Lamentablemente nuestro país carece de esa ciudadanía. Nunca hemos tenido esas características, y de hecho durante los últimos años las permanentes denuncias de corrupción se han debido a las unidades de investigación de los medios escritos de comunicación, que han asumido un papel que en principio no debería corresponderles, pero que se agradece ante la pasividad, tolerancia e indiferencia de la población y la incapacidad, complicidad y parsimonia de los entes contralores que, a mi juicio, deberían desaparecer por su demostrada e histórica insolvencia, y reformularse completamente.
Las elecciones internas están a la vuelta de la esquina, y creo nos estamos jugando la última carta para rescatar Honduras del nauseabundo hoyo en el que se encuentra. ¡Tenemos que ir a votar! El voto racional debe primar sobre el voto emotivo, y se deben elegir a los candidatos con mejor preparación, visión de nación y con experiencia demostrada.

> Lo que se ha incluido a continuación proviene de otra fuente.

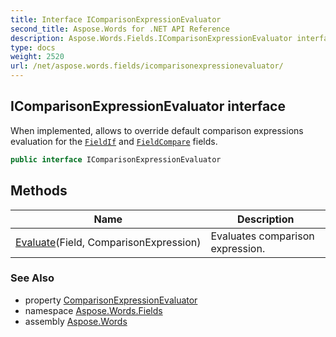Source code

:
 ```yaml
---
title: Interface IComparisonExpressionEvaluator
second_title: Aspose.Words for .NET API Reference
description: Aspose.Words.Fields.IComparisonExpressionEvaluator interface. When implemented allows to override default comparison expressions evaluation for the FieldIf and FieldCompare fields in C#.
type: docs
weight: 2520
url: /net/aspose.words.fields/icomparisonexpressionevaluator/
---
```

## IComparisonExpressionEvaluator interface

When implemented, allows to override default comparison expressions evaluation for the [`FieldIf`](../fieldif/) and [`FieldCompare`](../fieldcompare/) fields.

```csharp
public interface IComparisonExpressionEvaluator
```

## Methods

| Name | Description |
| --- | --- |
| [Evaluate](../../aspose.words.fields/icomparisonexpressionevaluator/evaluate/)(Field, ComparisonExpression) | Evaluates comparison expression. |

### See Also

* property [ComparisonExpressionEvaluator](../fieldoptions/comparisonexpressionevaluator/)
* namespace [Aspose.Words.Fields](../../aspose.words.fields/)
* assembly [Aspose.Words](../../)
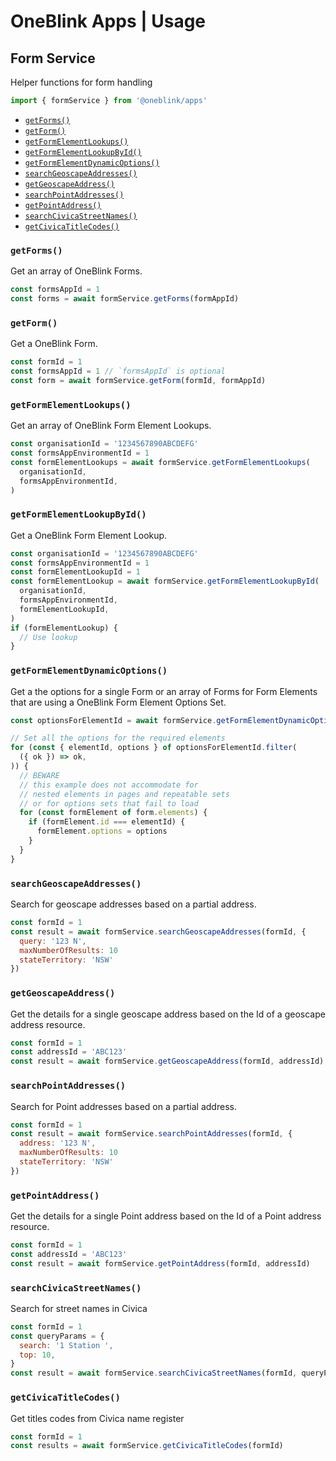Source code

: # OneBlink Apps | Usage

## Form Service

Helper functions for form handling

```js
import { formService } from '@oneblink/apps'
```

- [`getForms()`](#getforms)
- [`getForm()`](#getform)
- [`getFormElementLookups()`](#getformelementlookups)
- [`getFormElementLookupById()`](#getformelementlookupbyid)
- [`getFormElementDynamicOptions()`](#getformelementdynamicoptions)
- [`searchGeoscapeAddresses()`](#searchgeoscapeaddresses)
- [`getGeoscapeAddress()`](#getgeoscapeaddress)
- [`searchPointAddresses()`](#searchpointaddresses)
- [`getPointAddress()`](#getpointaddress)
- [`searchCivicaStreetNames()`](#searchcivicastreetnames)
- [`getCivicaTitleCodes()`](#getcivicatitlecodes)

### `getForms()`

Get an array of OneBlink Forms.

```js
const formsAppId = 1
const forms = await formService.getForms(formAppId)
```

### `getForm()`

Get a OneBlink Form.

```js
const formId = 1
const formsAppId = 1 // `formsAppId` is optional
const form = await formService.getForm(formId, formAppId)
```

### `getFormElementLookups()`

Get an array of OneBlink Form Element Lookups.

```js
const organisationId = '1234567890ABCDEFG'
const formsAppEnvironmentId = 1
const formElementLookups = await formService.getFormElementLookups(
  organisationId,
  formsAppEnvironmentId,
)
```

### `getFormElementLookupById()`

Get a OneBlink Form Element Lookup.

```js
const organisationId = '1234567890ABCDEFG'
const formsAppEnvironmentId = 1
const formElementLookupId = 1
const formElementLookup = await formService.getFormElementLookupById(
  organisationId,
  formsAppEnvironmentId,
  formElementLookupId,
)
if (formElementLookup) {
  // Use lookup
}
```

### `getFormElementDynamicOptions()`

Get a the options for a single Form or an array of Forms for Form Elements that are using a OneBlink Form Element Options Set.

```js
const optionsForElementId = await formService.getFormElementDynamicOptions(form)

// Set all the options for the required elements
for (const { elementId, options } of optionsForElementId.filter(
  ({ ok }) => ok,
)) {
  // BEWARE
  // this example does not accommodate for
  // nested elements in pages and repeatable sets
  // or for options sets that fail to load
  for (const formElement of form.elements) {
    if (formElement.id === elementId) {
      formElement.options = options
    }
  }
}
```

### `searchGeoscapeAddresses()`

Search for geoscape addresses based on a partial address.

```js
const formId = 1
const result = await formService.searchGeoscapeAddresses(formId, {
  query: '123 N',
  maxNumberOfResults: 10
  stateTerritory: 'NSW'
})
```

### `getGeoscapeAddress()`

Get the details for a single geoscape address based on the Id of a geoscape address resource.

```js
const formId = 1
const addressId = 'ABC123'
const result = await formService.getGeoscapeAddress(formId, addressId)
```

### `searchPointAddresses()`

Search for Point addresses based on a partial address.

```js
const formId = 1
const result = await formService.searchPointAddresses(formId, {
  address: '123 N',
  maxNumberOfResults: 10
  stateTerritory: 'NSW'
})
```

### `getPointAddress()`

Get the details for a single Point address based on the Id of a Point address resource.

```js
const formId = 1
const addressId = 'ABC123'
const result = await formService.getPointAddress(formId, addressId)
```

### `searchCivicaStreetNames()`

Search for street names in Civica

```js
const formId = 1
const queryParams = {
  search: '1 Station ',
  top: 10,
}
const result = await formService.searchCivicaStreetNames(formId, queryParams)
```

### `getCivicaTitleCodes()`

Get titles codes from Civica name register

```js
const formId = 1
const results = await formService.getCivicaTitleCodes(formId)
```
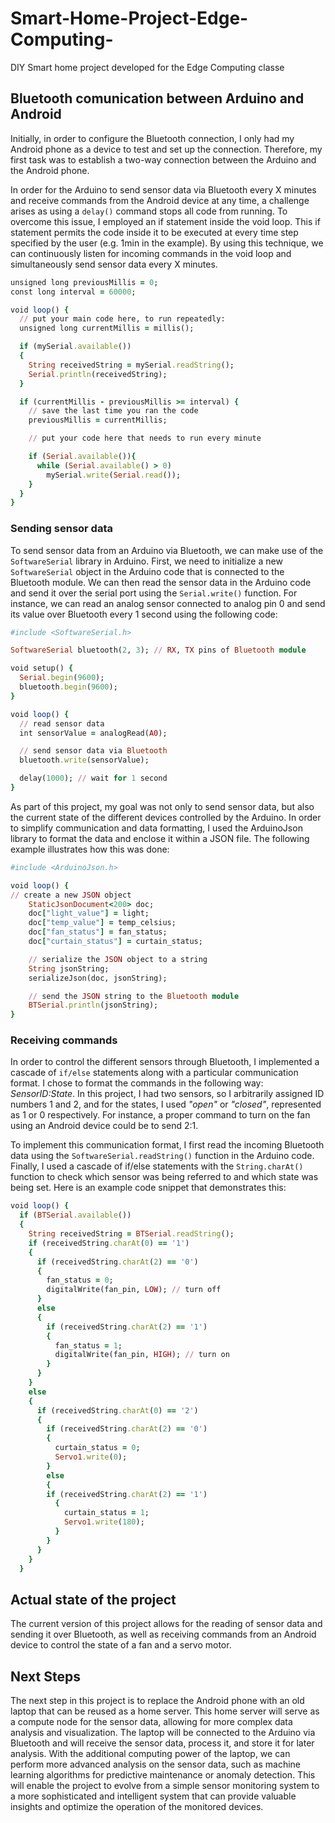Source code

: # Smart-Home-Project-Edge-Computing-
DIY Smart home project developed for the Edge Computing classe

## Bluetooth comunication between Arduino and Android
Initially, in order to configure the Bluetooth connection, I only had my Android phone as a device to test and set up the connection. Therefore, my first task was to establish a two-way connection between the Arduino and the Android phone.

In order for the Arduino to send sensor data via Bluetooth every X minutes and receive commands from the Android device at any time, a challenge arises as using a `delay()` command stops all code from running. To overcome this issue, I employed an if statement inside the void loop. This if statement permits the code inside it to be executed at every time step specified by the user (e.g. 1min in the example). By using this technique, we can continuously listen for incoming commands in the void loop and simultaneously send sensor data every X minutes.

```ruby
unsigned long previousMillis = 0;
const long interval = 60000;

void loop() {
  // put your main code here, to run repeatedly:
  unsigned long currentMillis = millis();

  if (mySerial.available())
  {
    String receivedString = mySerial.readString();
    Serial.println(receivedString);
  }

  if (currentMillis - previousMillis >= interval) {
    // save the last time you ran the code
    previousMillis = currentMillis;

    // put your code here that needs to run every minute

    if (Serial.available()){
      while (Serial.available() > 0)
        mySerial.write(Serial.read());
    }
  }
}
```
### Sending sensor data
To send sensor data from an Arduino via Bluetooth, we can make use of the `SoftwareSerial` library in Arduino. First, we need to initialize a new `SoftwareSerial` object in the Arduino code that is connected to the Bluetooth module. We can then read the sensor data in the Arduino code and send it over the serial port using the `Serial.write()` function. For instance, we can read an analog sensor connected to analog pin 0 and send its value over Bluetooth every 1 second using the following code:
```ruby
#include <SoftwareSerial.h>

SoftwareSerial bluetooth(2, 3); // RX, TX pins of Bluetooth module

void setup() {
  Serial.begin(9600);
  bluetooth.begin(9600);
}

void loop() {
  // read sensor data
  int sensorValue = analogRead(A0);

  // send sensor data via Bluetooth
  bluetooth.write(sensorValue);

  delay(1000); // wait for 1 second
}
```

As part of this project, my goal was not only to send sensor data, but also the current state of the different devices controlled by the Arduino. In order to simplify communication and data formatting, I used the ArduinoJson library to format the data and enclose it within a JSON file. The following example illustrates how this was done:
```ruby
#include <ArduinoJson.h>

void loop() {
// create a new JSON object
    StaticJsonDocument<200> doc;
    doc["light_value"] = light;
    doc["temp_value"] = temp_celsius;
    doc["fan_status"] = fan_status;
    doc["curtain_status"] = curtain_status;

    // serialize the JSON object to a string
    String jsonString;
    serializeJson(doc, jsonString);

    // send the JSON string to the Bluetooth module
    BTSerial.println(jsonString);
}
```

### Receiving commands
In order to control the different sensors through Bluetooth, I implemented a cascade of `if/else` statements along with a particular communication format. I chose to format the commands in the following way: *SensorID:State*. In this project, I had two sensors, so I arbitrarily assigned ID numbers 1 and 2, and for the states, I used *"open"* or *"closed"*, represented as 1 or 0 respectively. For instance, a proper command to turn on the fan using an Android device could be to send 2:1.

To implement this communication format, I first read the incoming Bluetooth data using the `SoftwareSerial.readString()` function in the Arduino code. Finally, I used a cascade of if/else statements with the `String.charAt()` function to check which sensor was being referred to and which state was being set. Here is an example code snippet that demonstrates this:


```ruby
void loop() {
  if (BTSerial.available())
  {
    String receivedString = BTSerial.readString();
    if (receivedString.charAt(0) == '1')
    {
      if (receivedString.charAt(2) == '0')
      {
        fan_status = 0;
        digitalWrite(fan_pin, LOW); // turn off
      }
      else
      {
        if (receivedString.charAt(2) == '1')
        {
          fan_status = 1;
          digitalWrite(fan_pin, HIGH); // turn on
        }
      }
    }
    else
    {
      if (receivedString.charAt(0) == '2')
      {
        if (receivedString.charAt(2) == '0')
        {
          curtain_status = 0;
          Servo1.write(0);
        }
        else
        {
        if (receivedString.charAt(2) == '1')
          {
            curtain_status = 1;
            Servo1.write(180);
          }
        }
      }
    }
  }
```
## Actual state of the project
The current version of this project allows for the reading of sensor data and sending it over Bluetooth, as well as receiving commands from an Android device to control the state of a fan and a servo motor.
## Next Steps
The next step in this project is to replace the Android phone with an old laptop that can be reused as a home server. This home server will serve as a compute node for the sensor data, allowing for more complex data analysis and visualization. The laptop will be connected to the Arduino via Bluetooth and will receive the sensor data, process it, and store it for later analysis. With the additional computing power of the laptop, we can perform more advanced analysis on the sensor data, such as machine learning algorithms for predictive maintenance or anomaly detection. This will enable the project to evolve from a simple sensor monitoring system to a more sophisticated and intelligent system that can provide valuable insights and optimize the operation of the monitored devices.

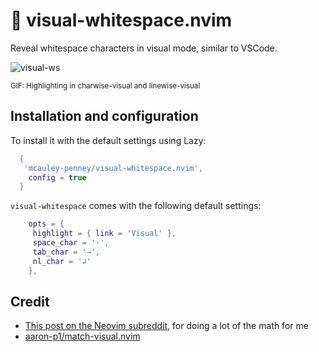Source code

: # 🔎 visual-whitespace.nvim 

Reveal whitespace characters in visual mode, similar to VSCode.

![visual-ws](https://github.com/mcauley-penney/visual-whitespace.nvim/assets/59481467/89157048-1975-409c-977c-2d3fb43852d8)

<sub>GIF: Highlighting in charwise-visual and linewise-visual</sub>


## Installation and configuration

To install it with the default settings using Lazy:

```lua
  {
   'mcauley-penney/visual-whitespace.nvim',
    config = true
  }
```

`visual-whitespace` comes with the following default settings:

```lua
    opts = {
     highlight = { link = 'Visual' },
     space_char = '·',
     tab_char = '→',
     nl_char = '↲'
    },
```

## Credit

- [This post on the Neovim subreddit](https://www.reddit.com/r/neovim/comments/1b1sv3a/function_to_get_visually_selected_text/), for doing a lot of the math for me
- [aaron-p1/match-visual.nvim](https://github.com/aaron-p1/match-visual.nvim)
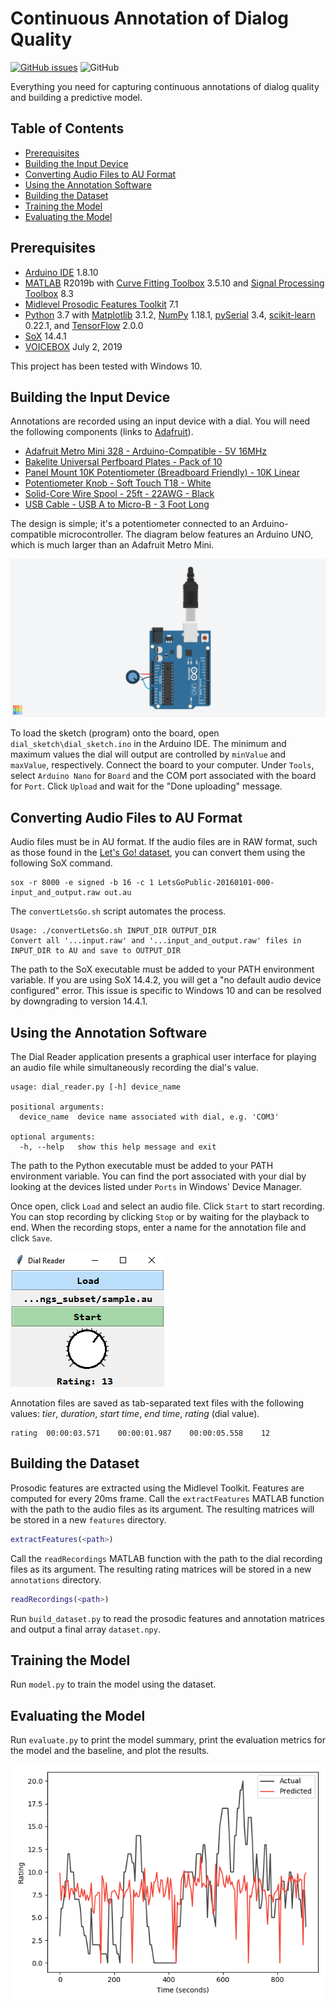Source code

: # Continuous Annotation of Dialog Quality

[![GitHub issues](https://img.shields.io/github/issues/jeavila6/CADQ?style=flat-square)](https://github.com/jeavila6/CADQ/issues)
![GitHub](https://img.shields.io/github/license/jeavila6/CADQ?style=flat-square)

Everything you need for capturing continuous annotations of dialog quality and building a predictive model.

## Table of Contents

- [Prerequisites](#prerequisites)
- [Building the Input Device](#building-the-input-device)
- [Converting Audio Files to AU Format](#converting-audio-files-to-au-format)
- [Using the Annotation Software](#using-the-annotation-software)
- [Building the Dataset](#building-the-dataset)
- [Training the Model](#training-the-model)
- [Evaluating the Model](#evaluating-the-model)

## Prerequisites

- [Arduino IDE](https://www.arduino.cc/en/Main/Software) 1.8.10
- [MATLAB](https://www.mathworks.com/products/matlab.html) R2019b with [Curve Fitting Toolbox](https://www.mathworks.com/products/curvefitting.html) 3.5.10 and [Signal Processing Toolbox](https://www.mathworks.com/products/signal.html) 8.3
- [Midlevel Prosodic Features Toolkit](https://github.com/nigelgward/midlevel) 7.1
- [Python](https://www.python.org/) 3.7 with [Matplotlib](https://matplotlib.org/) 3.1.2, [NumPy](https://numpy.org/) 1.18.1, [pySerial](https://pythonhosted.org/pyserial/) 3.4, [scikit-learn](https://scikit-learn.org/stable/index.html) 0.22.1, and [TensorFlow](https://www.tensorflow.org/) 2.0.0
- [SoX](http://sox.sourceforge.net/Main/HomePage) 14.4.1
- [VOICEBOX](http://www.ee.ic.ac.uk/hp/staff/dmb/voicebox/voicebox.html) July 2, 2019

This project has been tested with Windows 10.

## Building the Input Device

Annotations are recorded using an input device with a dial. You will need the following components (links to [Adafruit](https://www.adafruit.com/)).

- [Adafruit Metro Mini 328 - Arduino-Compatible - 5V 16MHz](https://www.adafruit.com/product/2590)
- [Bakelite Universal Perfboard Plates - Pack of 10](https://www.adafruit.com/product/2670)
- [Panel Mount 10K Potentiometer (Breadboard Friendly) - 10K Linear](https://www.adafruit.com/product/562)
- [Potentiometer Knob - Soft Touch T18 - White](https://www.adafruit.com/product/2047)
- [Solid-Core Wire Spool - 25ft - 22AWG - Black](https://www.adafruit.com/product/290)
- [USB Cable - USB A to Micro-B - 3 Foot Long](https://www.adafruit.com/product/592)

The design is simple; it's a potentiometer connected to an Arduino-compatible microcontroller. The diagram below features an Arduino UNO, which is much larger than an Adafruit Metro Mini.

![design](images/design.png)

To load the sketch (program) onto the board, open `dial_sketch\dial_sketch.ino` in the Arduino IDE. The minimum and maximum values the dial will output are controlled by `minValue` and `maxValue`, respectively. Connect the board to your computer. Under `Tools`, select `Arduino Nano` for `Board` and the COM port associated with the board for `Port`. Click `Upload` and wait for the "Done uploading" message.

## Converting Audio Files to AU Format

Audio files must be in AU format. If the audio files are in RAW format, such as those found in the [Let's Go! dataset](https://github.com/DialRC/LetsGoDataset), you can convert them using the following SoX command.

```
sox -r 8000 -e signed -b 16 -c 1 LetsGoPublic-20160101-000-input_and_output.raw out.au
```

The `convertLetsGo.sh` script automates the process.

```
Usage: ./convertLetsGo.sh INPUT_DIR OUTPUT_DIR
Convert all '...input.raw' and '...input_and_output.raw' files in INPUT_DIR to AU and save to OUTPUT_DIR
```

The path to the SoX executable must be added to your PATH environment variable. If you are using SoX 14.4.2, you will get a "no default audio device configured" error. This issue is specific to Windows 10 and can be resolved by downgrading to version 14.4.1.

## Using the Annotation Software

The Dial Reader application presents a graphical user interface for playing an audio file while simultaneously recording the dial's value.

```
usage: dial_reader.py [-h] device_name

positional arguments:
  device_name  device name associated with dial, e.g. 'COM3'

optional arguments:
  -h, --help   show this help message and exit

```

The path to the Python executable must be added to your PATH environment variable. You can find the port associated with your dial by looking at the devices listed under `Ports` in Windows' Device Manager.

Once open, click `Load` and select an audio file. Click `Start` to start recording. You can stop recording by clicking `Stop` or by waiting for the playback to end. When the recording stops, enter a name for the annotation file and click `Save`.

![software preview](images/software_preview.png)

Annotation files are saved as tab-separated text files with the following values: *tier*, *duration*, *start time*, *end time*, *rating* (dial value).

```
rating  00:00:03.571    00:00:01.987    00:00:05.558    12
```

## Building the Dataset

Prosodic features are extracted using the Midlevel Toolkit. Features are computed for every 20ms frame. Call the `extractFeatures` MATLAB function with the path to the audio files as its argument. The resulting matrices will be stored in a new `features` directory.

```matlab
extractFeatures(<path>)
```

Call the `readRecordings` MATLAB function with the path to the dial recording files as its argument. The resulting rating matrices will be stored in a new `annotations` directory.

```matlab
readRecordings(<path>)
```

Run `build_dataset.py` to read the prosodic features and annotation matrices and output a final array `dataset.npy`.

## Training the Model

Run `model.py` to train the model using the dataset.

## Evaluating the Model

Run `evaluate.py` to print the model summary, print the evaluation metrics for the model and the baseline, and plot the results.

![plot](images/plot.png)
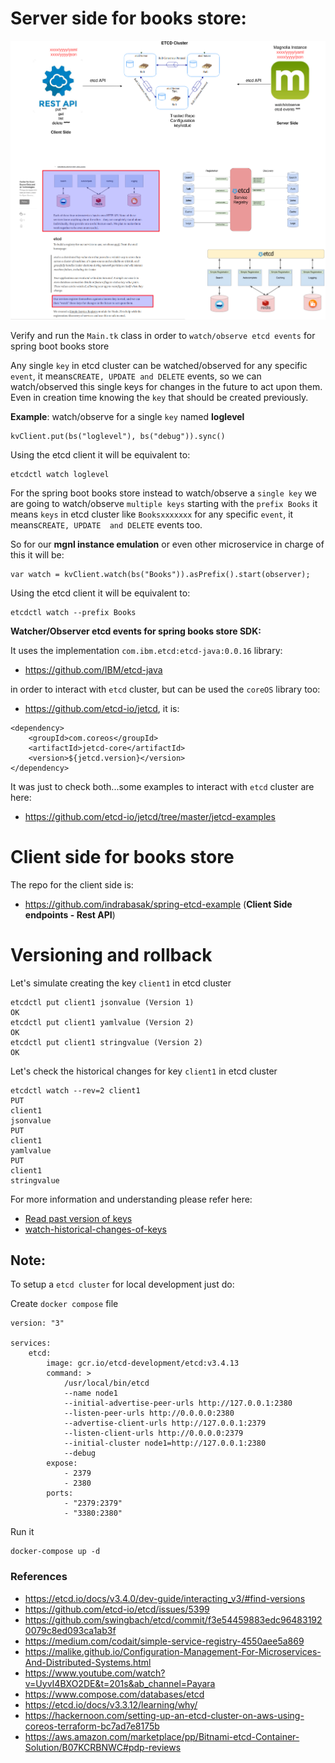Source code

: # Server side for books store:

![alt text](images/etcd.png)

Verify and run the `Main.tk` class in order to `watch/observe etcd events` for spring boot books store 

Any single `key` in etcd cluster can be watched/observed for any specific `event`, it means`CREATE, UPDATE and DELETE`
events, so we can watch/observed this single keys for changes in the future to act upon them.
Even in creation time knowing the `key` that should be created previously. 

**Example**: watch/observe for a single `key` named **loglevel**

```
kvClient.put(bs("loglevel"), bs("debug")).sync()
```

Using the etcd client it will be equivalent to:

```
etcdctl watch loglevel
```

For the spring boot books store instead to watch/observe a `single key` we are going to watch/observe `multiple keys` starting with
the `prefix Books` it means `keys` in etcd cluster like `Booksxxxxxxx` for any specific `event`, it means`CREATE, UPDATE 
and DELETE` events too.

So for our **mgnl instance emulation** or even other microservice in charge of this it will be:

```
var watch = kvClient.watch(bs("Books")).asPrefix().start(observer);
```

Using the etcd client it will be equivalent to:

```
etcdctl watch --prefix Books
```

**Watcher/Observer etcd events for spring books store SDK:** 

It uses the implementation `com.ibm.etcd:etcd-java:0.0.16` library:

- https://github.com/IBM/etcd-java
  
in order to interact with `etcd` cluster, but can be used the `coreOS` library too:

- https://github.com/etcd-io/jetcd, it is:

```
<dependency>
    <groupId>com.coreos</groupId>
    <artifactId>jetcd-core</artifactId>
    <version>${jetcd.version}</version>
</dependency>
```

It was just to check both...some examples to interact with `etcd` cluster are here:

- https://github.com/etcd-io/jetcd/tree/master/jetcd-examples


# Client side for books store

The repo for the client side is:

- https://github.com/indrabasak/spring-etcd-example (**Client Side endpoints - Rest API**)


# Versioning and rollback

Let's simulate creating the key `client1` in etcd cluster

```
etcdctl put client1 jsonvalue (Version 1)
OK
etcdctl put client1 yamlvalue (Version 2)
OK
etcdctl put client1 stringvalue (Version 2)
OK
```

Let's check the historical changes for key `client1` in etcd cluster
```
etcdctl watch --rev=2 client1
PUT
client1
jsonvalue
PUT
client1
yamlvalue
PUT
client1
stringvalue
```

For more information and understanding please refer here:

- [Read past version of keys](https://etcd.io/docs/v3.4.0/dev-guide/interacting_v3/#read-past-version-of-keys)
- [watch-historical-changes-of-keys](https://etcd.io/docs/v3.4.0/dev-guide/interacting_v3/#watch-historical-changes-of-keys)

## Note: 

To setup a `etcd cluster` for local development just do:

Create `docker compose` file
```
version: "3"

services:
    etcd:
        image: gcr.io/etcd-development/etcd:v3.4.13
        command: >
            /usr/local/bin/etcd
            --name node1
            --initial-advertise-peer-urls http://127.0.0.1:2380
            --listen-peer-urls http://0.0.0.0:2380
            --advertise-client-urls http://127.0.0.1:2379
            --listen-client-urls http://0.0.0.0:2379
            --initial-cluster node1=http://127.0.0.1:2380
            --debug
        expose:
            - 2379
            - 2380
        ports:
            - "2379:2379"
            - "3380:2380"
```

Run it

```
docker-compose up -d
```


### References

- https://etcd.io/docs/v3.4.0/dev-guide/interacting_v3/#find-versions
- https://github.com/etcd-io/etcd/issues/5399
- https://github.com/swingbach/etcd/commit/f3e54459883edc964831920079c8ed093ca1ab3f
- https://medium.com/codait/simple-service-registry-4550aee5a869
- https://malike.github.io/Configuration-Management-For-Microservices-And-Distributed-Systems.html
- https://www.youtube.com/watch?v=UyvI4BXO2DE&t=201s&ab_channel=Payara
- https://www.compose.com/databases/etcd
- https://etcd.io/docs/v3.3.12/learning/why/
- https://hackernoon.com/setting-up-an-etcd-cluster-on-aws-using-coreos-terraform-bc7ad7e8175b
- https://aws.amazon.com/marketplace/pp/Bitnami-etcd-Container-Solution/B07KCRBNWC#pdp-reviews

Si ejercemos el voto en función del salvaje clientelismo político, en función de la burda y tercermundista publicidad, atendiendo a cantos de sirena de personajes que ya han ostentado el poder público pero que se venden como nuevas opciones políticas en claro desconocimiento a su pasado reciente, o condicionada por un sin sentido y absurdo fundamentalismo ideológico, tanto de izquierda como de derecha, estaremos construyendo la lápida de nuestra Honduras. Que la sensatez, la claridad y el análisis prevalezca en el electorado. La responsabilidad es nuestra.